Sunday, 11 December 2011

Shed love

Isn't it wonderful?

This weekend I have mostly been admiring my new shed. Over the years I have reused all sorts of containers to store my tools, everything from a discarded Westminster City grit bin to a lean-to we made from scrap timber to a hand-me down, very shed-like shed, donated by a relative. These strategies were necessary because about a week after I got my site, way back in 1996, the old shed that sat on its neat, municipal concrete footing blew down. I then muddled through believing that the true spirit of allotmenting is to make do and mend.

But, no more. Today I present to you, drum roll please... shed supreme. I am not ashamed to say that once it was up I actually sat, with my kids inside it, closed the door and contemplated my good fortune. This, I concluded, was living! Shelves will be next with especially placed long screws to hold up my tools which are very precious to me and include my grandmother's rake and father's spade. Legacies from great and gone gardeners.

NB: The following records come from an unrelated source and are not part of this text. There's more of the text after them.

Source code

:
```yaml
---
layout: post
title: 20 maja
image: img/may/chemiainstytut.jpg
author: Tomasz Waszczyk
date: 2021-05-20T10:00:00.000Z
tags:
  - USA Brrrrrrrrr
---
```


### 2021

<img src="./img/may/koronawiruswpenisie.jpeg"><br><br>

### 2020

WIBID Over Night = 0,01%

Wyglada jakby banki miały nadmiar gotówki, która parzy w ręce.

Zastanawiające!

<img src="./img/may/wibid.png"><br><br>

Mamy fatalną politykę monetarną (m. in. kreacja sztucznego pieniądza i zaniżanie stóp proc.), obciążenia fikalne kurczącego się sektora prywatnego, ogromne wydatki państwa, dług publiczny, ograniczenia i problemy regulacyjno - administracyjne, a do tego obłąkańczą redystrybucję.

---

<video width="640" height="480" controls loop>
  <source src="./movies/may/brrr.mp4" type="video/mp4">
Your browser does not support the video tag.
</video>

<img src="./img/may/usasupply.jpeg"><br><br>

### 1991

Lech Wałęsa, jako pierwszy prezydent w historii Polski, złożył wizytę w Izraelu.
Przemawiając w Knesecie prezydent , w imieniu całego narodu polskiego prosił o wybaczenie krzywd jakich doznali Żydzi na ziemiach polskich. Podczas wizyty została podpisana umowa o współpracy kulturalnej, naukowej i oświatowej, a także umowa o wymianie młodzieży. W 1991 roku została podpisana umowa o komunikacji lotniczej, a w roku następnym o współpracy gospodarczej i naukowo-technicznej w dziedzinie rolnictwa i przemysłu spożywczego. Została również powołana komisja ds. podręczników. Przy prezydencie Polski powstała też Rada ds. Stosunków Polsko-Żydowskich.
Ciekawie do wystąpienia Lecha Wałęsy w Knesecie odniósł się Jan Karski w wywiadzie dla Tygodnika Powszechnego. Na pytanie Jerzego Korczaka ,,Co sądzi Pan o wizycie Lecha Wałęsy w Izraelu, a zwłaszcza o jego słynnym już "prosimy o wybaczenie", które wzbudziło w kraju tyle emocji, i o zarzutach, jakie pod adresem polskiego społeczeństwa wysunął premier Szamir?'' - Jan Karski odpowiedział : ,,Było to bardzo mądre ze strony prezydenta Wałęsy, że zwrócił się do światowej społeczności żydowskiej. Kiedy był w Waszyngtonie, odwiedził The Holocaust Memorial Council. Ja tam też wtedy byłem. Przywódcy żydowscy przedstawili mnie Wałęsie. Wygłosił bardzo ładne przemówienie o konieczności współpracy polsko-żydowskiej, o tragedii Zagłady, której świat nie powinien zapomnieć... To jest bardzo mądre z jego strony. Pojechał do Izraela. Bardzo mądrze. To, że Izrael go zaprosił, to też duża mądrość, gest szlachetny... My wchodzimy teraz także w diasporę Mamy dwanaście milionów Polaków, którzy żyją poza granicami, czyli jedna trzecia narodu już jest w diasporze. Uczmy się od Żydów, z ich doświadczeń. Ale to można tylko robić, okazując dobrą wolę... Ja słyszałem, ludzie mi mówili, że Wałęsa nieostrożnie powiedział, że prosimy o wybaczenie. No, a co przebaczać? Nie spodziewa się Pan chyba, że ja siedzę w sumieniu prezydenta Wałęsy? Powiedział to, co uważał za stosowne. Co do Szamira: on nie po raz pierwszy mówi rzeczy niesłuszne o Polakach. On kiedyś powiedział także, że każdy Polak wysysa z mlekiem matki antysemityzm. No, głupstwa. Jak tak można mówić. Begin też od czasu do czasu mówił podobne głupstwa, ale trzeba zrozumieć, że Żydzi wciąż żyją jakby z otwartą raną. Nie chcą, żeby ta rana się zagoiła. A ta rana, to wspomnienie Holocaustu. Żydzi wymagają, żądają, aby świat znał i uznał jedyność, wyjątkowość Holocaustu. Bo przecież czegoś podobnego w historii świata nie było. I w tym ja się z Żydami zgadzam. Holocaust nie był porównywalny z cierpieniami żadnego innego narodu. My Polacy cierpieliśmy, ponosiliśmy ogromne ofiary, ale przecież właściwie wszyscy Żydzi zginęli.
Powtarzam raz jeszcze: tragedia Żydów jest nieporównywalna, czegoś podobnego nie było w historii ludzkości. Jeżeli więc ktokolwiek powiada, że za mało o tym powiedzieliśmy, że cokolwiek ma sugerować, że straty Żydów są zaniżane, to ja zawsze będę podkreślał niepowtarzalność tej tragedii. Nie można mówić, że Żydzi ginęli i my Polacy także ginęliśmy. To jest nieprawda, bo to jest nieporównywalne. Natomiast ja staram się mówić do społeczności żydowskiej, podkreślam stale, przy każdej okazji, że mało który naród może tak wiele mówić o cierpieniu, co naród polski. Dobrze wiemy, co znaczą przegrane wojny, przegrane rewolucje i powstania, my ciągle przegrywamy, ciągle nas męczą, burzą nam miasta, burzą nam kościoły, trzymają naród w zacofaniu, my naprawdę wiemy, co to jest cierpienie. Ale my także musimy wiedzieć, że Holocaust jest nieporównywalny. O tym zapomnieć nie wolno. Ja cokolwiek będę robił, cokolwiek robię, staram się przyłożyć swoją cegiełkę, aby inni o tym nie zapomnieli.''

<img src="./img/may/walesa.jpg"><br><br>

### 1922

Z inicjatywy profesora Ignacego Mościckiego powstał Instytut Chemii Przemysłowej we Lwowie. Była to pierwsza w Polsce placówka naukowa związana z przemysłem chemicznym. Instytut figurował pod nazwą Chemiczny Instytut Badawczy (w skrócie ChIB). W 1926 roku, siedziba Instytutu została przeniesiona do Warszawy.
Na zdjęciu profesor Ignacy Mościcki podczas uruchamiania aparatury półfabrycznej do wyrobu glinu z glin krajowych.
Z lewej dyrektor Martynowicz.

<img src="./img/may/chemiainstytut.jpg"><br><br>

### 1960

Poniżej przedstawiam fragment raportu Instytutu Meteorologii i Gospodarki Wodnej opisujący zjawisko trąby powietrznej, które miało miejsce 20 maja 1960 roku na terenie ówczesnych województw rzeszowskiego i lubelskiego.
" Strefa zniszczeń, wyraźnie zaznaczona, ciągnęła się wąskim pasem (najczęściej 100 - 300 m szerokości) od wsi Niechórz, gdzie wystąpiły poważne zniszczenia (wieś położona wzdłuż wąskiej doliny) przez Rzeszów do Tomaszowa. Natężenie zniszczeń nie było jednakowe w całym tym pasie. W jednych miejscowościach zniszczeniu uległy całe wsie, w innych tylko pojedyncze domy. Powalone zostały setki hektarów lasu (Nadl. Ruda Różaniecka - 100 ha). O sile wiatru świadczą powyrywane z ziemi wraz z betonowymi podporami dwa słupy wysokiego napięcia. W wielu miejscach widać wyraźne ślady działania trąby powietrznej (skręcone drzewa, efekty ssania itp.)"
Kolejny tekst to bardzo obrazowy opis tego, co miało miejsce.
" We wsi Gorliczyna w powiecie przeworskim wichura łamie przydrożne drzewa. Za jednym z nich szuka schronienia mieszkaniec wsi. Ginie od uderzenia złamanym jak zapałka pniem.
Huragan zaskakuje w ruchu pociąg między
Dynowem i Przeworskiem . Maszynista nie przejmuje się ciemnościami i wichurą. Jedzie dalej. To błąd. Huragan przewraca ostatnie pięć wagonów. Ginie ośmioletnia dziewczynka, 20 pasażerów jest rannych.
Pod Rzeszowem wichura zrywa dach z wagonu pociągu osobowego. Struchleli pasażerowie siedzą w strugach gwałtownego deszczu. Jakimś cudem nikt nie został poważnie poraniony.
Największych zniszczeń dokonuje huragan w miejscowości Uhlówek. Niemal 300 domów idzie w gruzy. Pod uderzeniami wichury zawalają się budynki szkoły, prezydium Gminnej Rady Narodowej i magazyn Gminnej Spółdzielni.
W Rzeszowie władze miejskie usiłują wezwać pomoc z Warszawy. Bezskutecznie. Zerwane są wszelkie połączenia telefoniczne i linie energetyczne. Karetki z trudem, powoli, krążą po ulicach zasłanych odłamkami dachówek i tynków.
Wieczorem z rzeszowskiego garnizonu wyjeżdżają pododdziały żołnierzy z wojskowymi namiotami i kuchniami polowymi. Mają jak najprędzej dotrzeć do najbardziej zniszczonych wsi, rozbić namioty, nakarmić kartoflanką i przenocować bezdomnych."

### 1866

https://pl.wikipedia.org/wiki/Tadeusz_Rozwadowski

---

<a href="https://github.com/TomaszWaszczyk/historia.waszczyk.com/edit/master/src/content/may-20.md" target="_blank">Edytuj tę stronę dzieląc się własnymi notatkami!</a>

Once I could tear my eyes away from my own Sydney Opera House, I tended some of the crops I have going strong, including the cavolo nero. I then broke a real sweat turning one of my compost bins over, removing the bottom layer, which had produced some fantastic organic fibre for the herb bed. All  very satisfying.

To make my joy complete, I celebrated by lighting the massive pyre of this autumn's cuttings and past-their-sell-by date plants that I had been building up over the last couple of months.

Normally burning the amount of  green waste I produce from pruning the summer growth takes a few hours to get through. But to my surprise, and I have to say momentary horror, the whole lot went up in a couple of minutes! This was probably due to the winds that do dry out cuttings very quickly if they are left where the wind can literally blow through them. My tribute to the God of sheds was a spectacular sight, making us all smell of autumn, smoky and clean.

The metamorphic heat created wonderful ash that will feed the bed I used for the bonfire and my soft fruits, that, ooo, love a bit of ash.

As I left tonight I dug in the lingering embers, felt their very welcome heat on my face and thought about the big question: What is life if it isn't an eternal cycle of life, death and transformation punctuated by moments of pure pleasure, like a new, sturdy shed? Beetroot brownie anyone?

2 comments:

  1. Like the shed. Just the place for blogging too I suspect!